Mild hemophilia does not have a significant impact on the quality and life expectancy of patients. In severe forms of the pathology, the survival prognosis is significantly worse. Clinical guidelines for hemophilia include regular consultation of patients with a hematologist and monitoring of blood clotting parameters through laboratory tests.
Types of hemophilia according to the nature of its course
According to the nature of the course, they are distinguished: mild, moderate and severe.
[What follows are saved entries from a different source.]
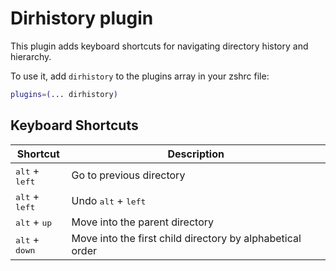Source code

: # Dirhistory plugin

This plugin adds keyboard shortcuts for navigating directory history and hierarchy.

To use it, add `dirhistory` to the plugins array in your zshrc file:

```zsh
plugins=(... dirhistory)
```
## Keyboard Shortcuts

| Shortcut                         | Description                                               |
|----------------------------------|-----------------------------------------------------------|
| <kbd>alt</kbd> + <kbd>left</kbd> | Go to previous directory                                  |
| <kbd>alt</kbd> + <kbd>left</kbd> | Undo <kbd>alt</kbd> + <kbd>left</kbd>                     |
| <kbd>alt</kbd> + <kbd>up</kbd>   | Move into the parent directory                            |
| <kbd>alt</kbd> + <kbd>down</kbd> | Move into the first child directory by alphabetical order |
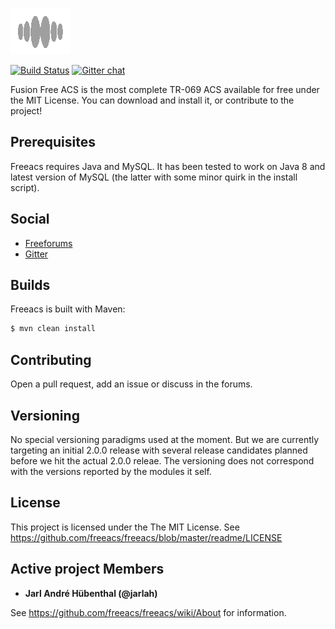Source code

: ![Jdbi Logo](readme/logo.png)

[![Build Status](https://travis-ci.org/freeacs/freeacs.svg?branch=master)](https://travis-ci.org/freeacs/freeacs)
[![Gitter chat](https://badges.gitter.im/FreeACS-on-Gitter/Freeacs.png)](https://gitter.im/FreeACS-on-Gitter/Freeacs)

Fusion Free ACS is the most complete TR-069 ACS available for free under the MIT License. You can download and install it, or contribute to the project! 

## Prerequisites

Freeacs requires Java and MySQL. It has been tested to work on Java 8 and latest version of MySQL (the latter with some minor quirk in the install script).

## Social

* [Freeforums](https://www.tapatalk.com/groups/freeacs/)
* [Gitter](https://gitter.im/FreeACS-on-Gitter/Freeacs)


## Builds

Freeacs is built with Maven:

```bash
$ mvn clean install
```

## Contributing

Open a pull request, add an issue or discuss in the forums. 

## Versioning

No special versioning paradigms used at the moment. But we are currently targeting an initial 2.0.0 release with several release candidates planned before we hit the actual 2.0.0 releae. The versioning does not correspond with the versions reported by the modules it self.

## License

This project is licensed under the The MIT License. See https://github.com/freeacs/freeacs/blob/master/readme/LICENSE

## Active project Members

* **Jarl André Hübenthal (@jarlah)**

See https://github.com/freeacs/freeacs/wiki/About for information.
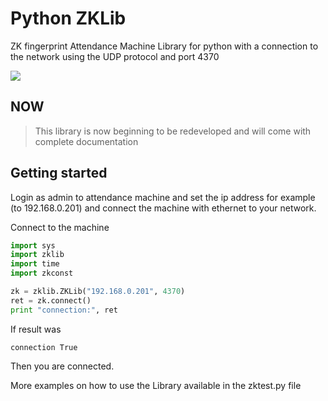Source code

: # Python ZKLib #

ZK fingerprint Attendance Machine Library for python with a connection to the network using the UDP protocol and port 4370

[![](http://i.imgur.com/2tqfhMO.png?1)](https://www.paypal.com/cgi-bin/webscr?cmd=_donations&business=DCSTC5GTWLBAN&lc=ID&item_name=donywahyuisp&currency_code=USD&bn=PP%2dDonationsBF%3abtn_donate_SM%2egif%3aNonHosted)

## NOW ##
> This library is now beginning to be redeveloped and will come with complete documentation

## Getting started

Login as admin to attendance machine and set the ip address for example (to 192.168.0.201) and connect the machine with ethernet to your network.

Connect to the machine

```python
import sys
import zklib
import time
import zkconst

zk = zklib.ZKLib("192.168.0.201", 4370)
ret = zk.connect()
print "connection:", ret
```

If result was
```
connection True
```
Then you are connected.

More examples on how to use the Library available in the
zktest.py file

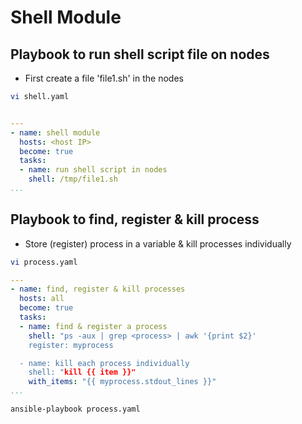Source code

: # Shell Module
## Playbook to run shell script file on nodes
* First create a file 'file1.sh' in the nodes
```sh
vi shell.yaml
```
```yaml

---
- name: shell module
  hosts: <host IP>
  become: true
  tasks:
  - name: run shell script in nodes
    shell: /tmp/file1.sh
...
```

## Playbook to find, register & kill process
* Store (register) process in a variable & kill processes individually
```sh
vi process.yaml
```
```yaml
--- 
- name: find, register & kill processes
  hosts: all
  become: true
  tasks:
  - name: find & register a process
    shell: "ps -aux | grep <process> | awk '{print $2}'
    register: myprocess

  - name: kill each process individually
    shell: "kill {{ item }}"
    with_items: "{{ myprocess.stdout_lines }}"
...
```
```sh
ansible-playbook process.yaml
```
In mild cases, bleeding occurs only after operations or serious injuries; the disease first appears at school age.The average stage progresses as follows: injuries and hematomas lead to bleeding; the disease is first detected at an early age.
A severe degree is detected in the first months of a child’s life, when teeth begin to cut, during motor activity.
Bleeding in a patient is divided into ordinary and deadly. The second category, for example, includes bleeding of internal organs.
Questions and answers
Is it possible to be completely cured of hemophilia?
Drug therapy and blood or plasma transfusion procedures relieve acute pathology syndromes. Sometimes patients are prescribed long-term use of medications selected based on medical history. But completely eliminating the symptoms of hemophilia remains impossible.
Does hemophilia pose a threat to a child's life?
If parents seek medical advice in a timely manner, the baby will be out of danger. A quick correct diagnosis and initiation of treatment will allow the child not to limit himself in physical activity and games.
Can a boy with hemophilia pass it on to his sons?
The risk of having children with hemophilia from a father with bleeding problems is minimal. The disease will be inherited by sons only if their mother is one of the carriers of the altered gene.